Mounting threat of cyber attacks

While tactics used by hackers haven’t changed much over time, the threat of cyber attacks has increased tenfold. Instead of a lonely, acne-ridden teenager holed up in his parent’s garage – the stereotype of a hacker – there are now legions of programmers. According to US intelligence chiefs, the attack on the DNC was carried out by individuals trained, financed and supervised by Russia’s foreign intelligence service, the GRU.

“It’s pretty serious, because on one side there are strong attackers, while on the other, there are political parties. Fundamentally, political parties, like small and medium-size businesses … are not equipped to deal with the situation alone,” Poupard said.

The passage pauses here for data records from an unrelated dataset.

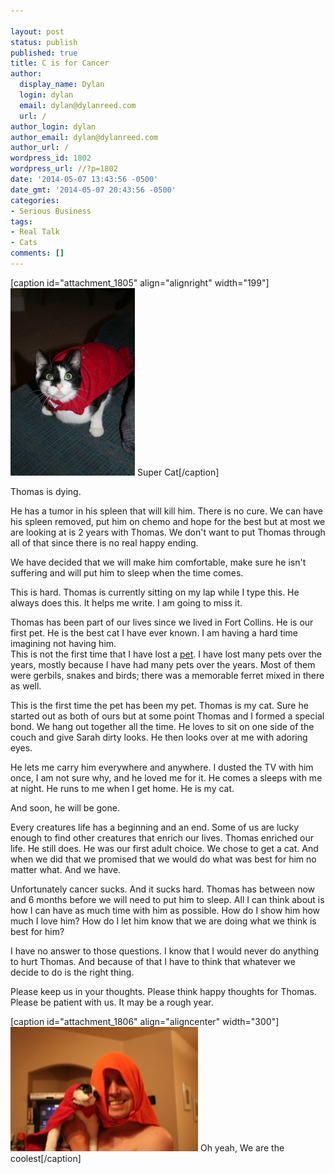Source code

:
 ```yaml
---

layout: post
status: publish
published: true
title: C is for Cancer
author:
  display_name: Dylan
  login: dylan
  email: dylan@dylanreed.com
  url: /
author_login: dylan
author_email: dylan@dylanreed.com
author_url: /
wordpress_id: 1802
wordpress_url: //?p=1802
date: '2014-05-07 13:43:56 -0500'
date_gmt: '2014-05-07 20:43:56 -0500'
categories:
- Serious Business
tags:
- Real Talk
- Cats
comments: []
---
```


[caption id="attachment_1805" align="alignright" width="199"]![Cape][1] Super Cat[/caption]

   [1]: /media/2014/05/Cape-199x300.jpg

Thomas is dying.

He has a tumor in his spleen that will kill him. There is no cure. We can have his spleen removed, put him on chemo and hope for the best but at most we are looking at is 2 years with Thomas. We don't want to put Thomas through all of that since there is no real happy ending.

We have decided that we will make him comfortable, make sure he isn't suffering and will put him to sleep when the time comes.

This is hard. Thomas is currently sitting on my lap while I type this. He always does this. It helps me write. I am going to miss it.

Thomas has been part of our lives since we lived in Fort Collins. He is our first pet. He is the best cat I have ever known. I am having a hard time imagining not having him.  
This is not the first time that I have lost a [pet][2]. I have lost many pets over the years, mostly because I have had many pets over the years. Most of them were gerbils, snakes and birds; there was a memorable ferret mixed in there as well.

   [2]: /2004/04/17/lucy-is-gone/

This is the first time the pet has been my pet. Thomas is my cat. Sure he started out as both of ours but at some point Thomas and I formed a special bond. We hang out together all the time. He loves to sit on one side of the couch and give Sarah dirty looks. He then looks over at me with adoring eyes.

He lets me carry him everywhere and anywhere. I dusted the TV with him once, I am not sure why, and he loved me for it. He comes a sleeps with me at night. He runs to me when I get home. He is my cat.

And soon, he will be gone.

Every creatures life has a beginning and an end. Some of us are lucky enough to find other creatures that enrich our lives. Thomas enriched our life. He still does. He was our first adult choice. We chose to get a cat. And when we did that we promised that we would do what was best for him no matter what. And we have.

Unfortunately cancer sucks. And it sucks hard. Thomas has between now and 6 months before we will need to put him to sleep. All I can think about is how I can have as much time with him as possible. How do I show him how much I love him? How do I let him know that we are doing what we think is best for him?

I have no answer to those questions. I know that I would never do anything to hurt Thomas. And because of that I have to think that whatever we decide to do is the right thing.

Please keep us in your thoughts. Please think happy thoughts for Thomas. Please be patient with us. It may be a rough year.

[caption id="attachment_1806" align="aligncenter" width="300"][![Capes][3]][4] Oh yeah, We are the coolest[/caption]

   [3]: /media/2014/05/Capes-300x199.jpg
   [4]: /media/2014/05/Capes.jpg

For the moment, all ANSSI can do is teach political parties how to protect themselves and advise them to seek outside expertise from a list of pre-approved companies. The agency also organised a symposium in October 2016 for French and European parliamentary political parties on the importance of strengthening cyber security.

The opaque world of cyber security

Because of the opaque nature of cyber security, there is very little information available about past or ongoing attacks. ANSSI refuses to divulge any information about breaches. But political parties have made no secret that it is an issue of deep concern.

“We’ve haven’t changed anything in our approach, because we’ve always been very vigilant of the potential risks, and have taken steps to guard against threats,” Gaëtan Bertrand, head of far-right presidential candidate Marine Le Pen’s digital team, told FRANCE 24 in an email.

In a recent interview with French weekly Le Journal du Dimanche, the conservative Les Républicains party (formerly the UMP) said that the cyber attack in the US presidential race “didn’t really come as a surprise”. The party added that it had reinforced security at its offices to protect against hacking.

Although many parties say they’ve been targeted by attempted attacks, only independent candidate and former economy minister Emmanuel Macron’s political movement, En Marche, has admitted to having been successfully hacked in recent weeks.

“We experienced a digital attack on our website during the month of October. It took us at least one full night of work to repair the damage. We won’t go into detail, but we take digital security very seriously,” an En Marche spokeswoman said.

Crisis communication

From the first revelations of hacking at the DNC in September to this month’s US intelligence report blaming Russia, the cyber attack has acted as a slow, corrosive poison that has undermined the foundations of American democracy.

It’s a nightmare scenario that French authorities are determined to avoid.

“If it happened in France and stolen information was revealed, I think we would intervene very quickly to explain what could have happened and to warn that the divulged information may not necessarily be accurate, so as to avoid the situation getting out of hand,” Poupard said.

“It wasn’t very natural for American intelligence agencies to communicate to the broader public. It’s not easy for them, they can’t say much without running the risk of revealing how they obtained their information … In France, ANSSI can speak pretty freely and there’s no conflict of interest because we’re not an intelligence service,” he added.

But ANSSI’s greater ability to communicate in a crisis doesn’t mean they’ll be able to determine who’s behind an attack on their own. According to cyber security experts, it’s almost impossible to pin down a suspect without the help of governmental intelligence agencies and police investigators.

And that means that assigning blame for an attack is, ultimately, a political decision.